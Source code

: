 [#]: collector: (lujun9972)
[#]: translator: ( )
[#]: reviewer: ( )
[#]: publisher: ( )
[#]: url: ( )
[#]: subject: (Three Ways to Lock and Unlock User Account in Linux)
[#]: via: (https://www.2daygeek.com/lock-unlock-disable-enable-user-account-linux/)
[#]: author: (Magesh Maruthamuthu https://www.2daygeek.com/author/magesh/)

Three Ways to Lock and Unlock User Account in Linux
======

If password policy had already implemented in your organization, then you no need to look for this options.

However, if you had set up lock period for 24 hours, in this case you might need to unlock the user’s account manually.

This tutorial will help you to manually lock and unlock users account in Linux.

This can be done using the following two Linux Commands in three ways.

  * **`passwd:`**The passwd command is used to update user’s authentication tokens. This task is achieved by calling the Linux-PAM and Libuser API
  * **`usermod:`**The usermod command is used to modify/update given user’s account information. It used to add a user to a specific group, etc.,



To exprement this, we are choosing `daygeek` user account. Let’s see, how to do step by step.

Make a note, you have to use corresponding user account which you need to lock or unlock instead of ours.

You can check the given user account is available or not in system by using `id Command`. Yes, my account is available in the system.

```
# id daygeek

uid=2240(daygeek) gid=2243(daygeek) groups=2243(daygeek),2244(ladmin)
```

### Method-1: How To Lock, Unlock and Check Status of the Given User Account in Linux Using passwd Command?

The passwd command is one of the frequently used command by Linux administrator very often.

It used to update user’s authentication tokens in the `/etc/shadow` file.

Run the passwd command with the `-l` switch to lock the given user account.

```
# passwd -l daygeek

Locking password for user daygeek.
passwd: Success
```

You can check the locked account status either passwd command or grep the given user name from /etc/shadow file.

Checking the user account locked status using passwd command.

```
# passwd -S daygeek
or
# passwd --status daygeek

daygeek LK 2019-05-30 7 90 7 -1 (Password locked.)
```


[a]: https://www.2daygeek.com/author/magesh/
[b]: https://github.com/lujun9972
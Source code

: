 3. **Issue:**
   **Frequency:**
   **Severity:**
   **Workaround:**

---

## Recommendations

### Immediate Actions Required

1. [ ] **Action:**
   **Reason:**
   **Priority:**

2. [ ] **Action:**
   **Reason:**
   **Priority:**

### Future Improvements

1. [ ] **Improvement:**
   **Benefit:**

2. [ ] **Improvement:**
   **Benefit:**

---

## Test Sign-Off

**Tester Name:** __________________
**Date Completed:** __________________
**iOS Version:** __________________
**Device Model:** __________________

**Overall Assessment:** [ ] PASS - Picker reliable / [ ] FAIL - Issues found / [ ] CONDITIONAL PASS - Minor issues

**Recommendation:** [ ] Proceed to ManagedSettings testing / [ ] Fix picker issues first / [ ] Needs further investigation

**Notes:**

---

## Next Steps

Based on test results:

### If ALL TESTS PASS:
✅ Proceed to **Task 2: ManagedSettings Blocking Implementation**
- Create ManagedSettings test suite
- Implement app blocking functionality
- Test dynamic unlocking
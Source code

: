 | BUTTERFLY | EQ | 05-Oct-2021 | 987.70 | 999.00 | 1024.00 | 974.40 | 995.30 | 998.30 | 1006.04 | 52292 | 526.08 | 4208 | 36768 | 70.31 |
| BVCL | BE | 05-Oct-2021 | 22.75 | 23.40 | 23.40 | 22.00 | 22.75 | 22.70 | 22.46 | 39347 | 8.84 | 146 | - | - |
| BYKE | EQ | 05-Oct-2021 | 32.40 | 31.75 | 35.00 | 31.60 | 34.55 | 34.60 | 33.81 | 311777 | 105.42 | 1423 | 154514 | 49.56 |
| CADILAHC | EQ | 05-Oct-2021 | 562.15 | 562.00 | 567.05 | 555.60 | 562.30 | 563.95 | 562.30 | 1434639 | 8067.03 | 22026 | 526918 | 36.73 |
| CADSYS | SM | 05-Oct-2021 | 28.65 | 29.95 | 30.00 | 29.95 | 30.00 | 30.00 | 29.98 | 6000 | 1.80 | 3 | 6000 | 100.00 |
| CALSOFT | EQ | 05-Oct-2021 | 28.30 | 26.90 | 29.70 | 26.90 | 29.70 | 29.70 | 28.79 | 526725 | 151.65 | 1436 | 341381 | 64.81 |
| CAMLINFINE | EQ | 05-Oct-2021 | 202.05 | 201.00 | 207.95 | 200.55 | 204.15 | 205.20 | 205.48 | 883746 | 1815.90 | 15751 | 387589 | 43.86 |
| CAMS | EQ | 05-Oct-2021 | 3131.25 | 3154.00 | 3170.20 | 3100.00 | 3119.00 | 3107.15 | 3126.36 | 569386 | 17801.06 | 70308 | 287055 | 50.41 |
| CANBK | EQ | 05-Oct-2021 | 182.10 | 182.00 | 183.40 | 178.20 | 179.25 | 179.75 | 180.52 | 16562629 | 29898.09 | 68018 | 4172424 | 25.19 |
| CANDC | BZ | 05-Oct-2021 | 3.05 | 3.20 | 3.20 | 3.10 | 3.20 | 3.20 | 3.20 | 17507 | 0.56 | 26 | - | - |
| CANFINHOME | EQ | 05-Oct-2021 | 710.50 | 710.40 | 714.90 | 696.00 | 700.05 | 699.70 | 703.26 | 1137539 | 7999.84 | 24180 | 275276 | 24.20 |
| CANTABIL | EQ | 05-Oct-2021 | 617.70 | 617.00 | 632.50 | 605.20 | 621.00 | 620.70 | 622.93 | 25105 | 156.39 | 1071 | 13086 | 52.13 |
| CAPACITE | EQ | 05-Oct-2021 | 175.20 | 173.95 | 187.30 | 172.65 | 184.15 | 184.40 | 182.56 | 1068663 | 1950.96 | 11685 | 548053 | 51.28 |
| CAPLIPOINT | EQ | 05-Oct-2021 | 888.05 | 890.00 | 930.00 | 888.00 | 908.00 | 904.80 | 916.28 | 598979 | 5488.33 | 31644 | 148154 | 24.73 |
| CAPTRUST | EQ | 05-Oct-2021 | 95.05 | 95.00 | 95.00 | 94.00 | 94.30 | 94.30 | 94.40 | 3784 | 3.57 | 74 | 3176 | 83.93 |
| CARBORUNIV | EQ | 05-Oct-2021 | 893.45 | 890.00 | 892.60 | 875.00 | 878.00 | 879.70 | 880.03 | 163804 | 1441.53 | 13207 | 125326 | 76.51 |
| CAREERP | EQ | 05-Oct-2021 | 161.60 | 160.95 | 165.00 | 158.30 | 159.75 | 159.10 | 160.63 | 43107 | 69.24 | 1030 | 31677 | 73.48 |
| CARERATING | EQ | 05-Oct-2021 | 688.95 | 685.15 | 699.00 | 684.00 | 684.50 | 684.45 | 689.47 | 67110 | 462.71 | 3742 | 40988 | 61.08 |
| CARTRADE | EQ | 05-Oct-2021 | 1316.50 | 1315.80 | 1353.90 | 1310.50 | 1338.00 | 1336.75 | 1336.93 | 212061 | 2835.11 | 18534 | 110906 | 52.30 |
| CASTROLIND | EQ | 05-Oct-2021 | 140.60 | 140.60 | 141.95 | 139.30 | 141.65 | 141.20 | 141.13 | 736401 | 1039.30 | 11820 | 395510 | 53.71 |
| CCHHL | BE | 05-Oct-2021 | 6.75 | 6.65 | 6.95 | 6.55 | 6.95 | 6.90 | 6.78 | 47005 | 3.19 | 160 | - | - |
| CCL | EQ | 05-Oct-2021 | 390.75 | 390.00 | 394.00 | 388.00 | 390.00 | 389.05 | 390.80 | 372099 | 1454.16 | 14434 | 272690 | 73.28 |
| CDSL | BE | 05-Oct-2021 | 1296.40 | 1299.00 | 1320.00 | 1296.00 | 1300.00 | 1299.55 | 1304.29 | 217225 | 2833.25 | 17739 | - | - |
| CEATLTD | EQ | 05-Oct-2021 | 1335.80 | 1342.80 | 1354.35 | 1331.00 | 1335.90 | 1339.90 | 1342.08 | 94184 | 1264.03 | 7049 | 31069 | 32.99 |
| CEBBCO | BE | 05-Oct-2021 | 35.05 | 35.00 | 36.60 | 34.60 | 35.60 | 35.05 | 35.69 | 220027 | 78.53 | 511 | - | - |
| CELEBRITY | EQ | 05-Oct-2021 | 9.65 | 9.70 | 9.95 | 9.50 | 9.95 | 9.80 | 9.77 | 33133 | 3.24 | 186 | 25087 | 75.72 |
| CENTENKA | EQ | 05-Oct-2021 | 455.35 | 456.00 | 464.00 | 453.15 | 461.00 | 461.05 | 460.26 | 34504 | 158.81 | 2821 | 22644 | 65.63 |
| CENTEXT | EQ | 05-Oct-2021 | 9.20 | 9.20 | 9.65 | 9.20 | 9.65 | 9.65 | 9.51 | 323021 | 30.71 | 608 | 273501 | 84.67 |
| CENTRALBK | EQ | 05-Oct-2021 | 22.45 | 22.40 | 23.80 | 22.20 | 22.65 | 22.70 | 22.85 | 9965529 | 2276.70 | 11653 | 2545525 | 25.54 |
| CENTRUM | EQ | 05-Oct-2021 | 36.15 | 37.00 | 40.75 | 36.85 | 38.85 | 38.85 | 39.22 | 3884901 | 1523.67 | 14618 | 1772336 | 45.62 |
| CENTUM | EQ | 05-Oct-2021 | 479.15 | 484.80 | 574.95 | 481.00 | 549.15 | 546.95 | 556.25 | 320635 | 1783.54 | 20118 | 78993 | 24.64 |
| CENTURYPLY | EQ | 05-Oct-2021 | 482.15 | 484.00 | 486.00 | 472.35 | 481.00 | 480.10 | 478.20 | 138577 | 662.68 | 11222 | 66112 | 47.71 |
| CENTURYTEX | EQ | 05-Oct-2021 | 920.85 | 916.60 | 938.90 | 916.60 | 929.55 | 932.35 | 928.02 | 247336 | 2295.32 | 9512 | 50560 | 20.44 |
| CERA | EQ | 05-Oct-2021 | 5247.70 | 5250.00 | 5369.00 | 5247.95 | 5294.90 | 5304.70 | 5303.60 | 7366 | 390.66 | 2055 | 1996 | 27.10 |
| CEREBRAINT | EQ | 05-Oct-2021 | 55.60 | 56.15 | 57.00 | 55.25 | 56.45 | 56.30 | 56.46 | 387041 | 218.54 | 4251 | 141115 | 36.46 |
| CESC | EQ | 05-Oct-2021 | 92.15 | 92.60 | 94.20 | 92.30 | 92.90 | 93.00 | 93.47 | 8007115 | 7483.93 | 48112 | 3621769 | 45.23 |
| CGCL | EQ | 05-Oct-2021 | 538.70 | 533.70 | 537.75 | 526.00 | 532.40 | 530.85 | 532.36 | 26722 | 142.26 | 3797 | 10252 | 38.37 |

### Problem statement
Copy, please, exactly the lines that start at the first line of the data and end at the line containing "This can be", both kept and no others.

### Solution to this exercise
Source code

: [#]: collector: (lujun9972)
[#]: translator: ( )
[#]: reviewer: ( )
[#]: publisher: ( )
[#]: url: ( )
[#]: subject: (Three Ways to Lock and Unlock User Account in Linux)
[#]: via: (https://www.2daygeek.com/lock-unlock-disable-enable-user-account-linux/)
[#]: author: (Magesh Maruthamuthu https://www.2daygeek.com/author/magesh/)

Three Ways to Lock and Unlock User Account in Linux
======

If password policy had already implemented in your organization, then you no need to look for this options.

However, if you had set up lock period for 24 hours, in this case you might need to unlock the user’s account manually.

This tutorial will help you to manually lock and unlock users account in Linux.

This can be done using the following two Linux Commands in three ways.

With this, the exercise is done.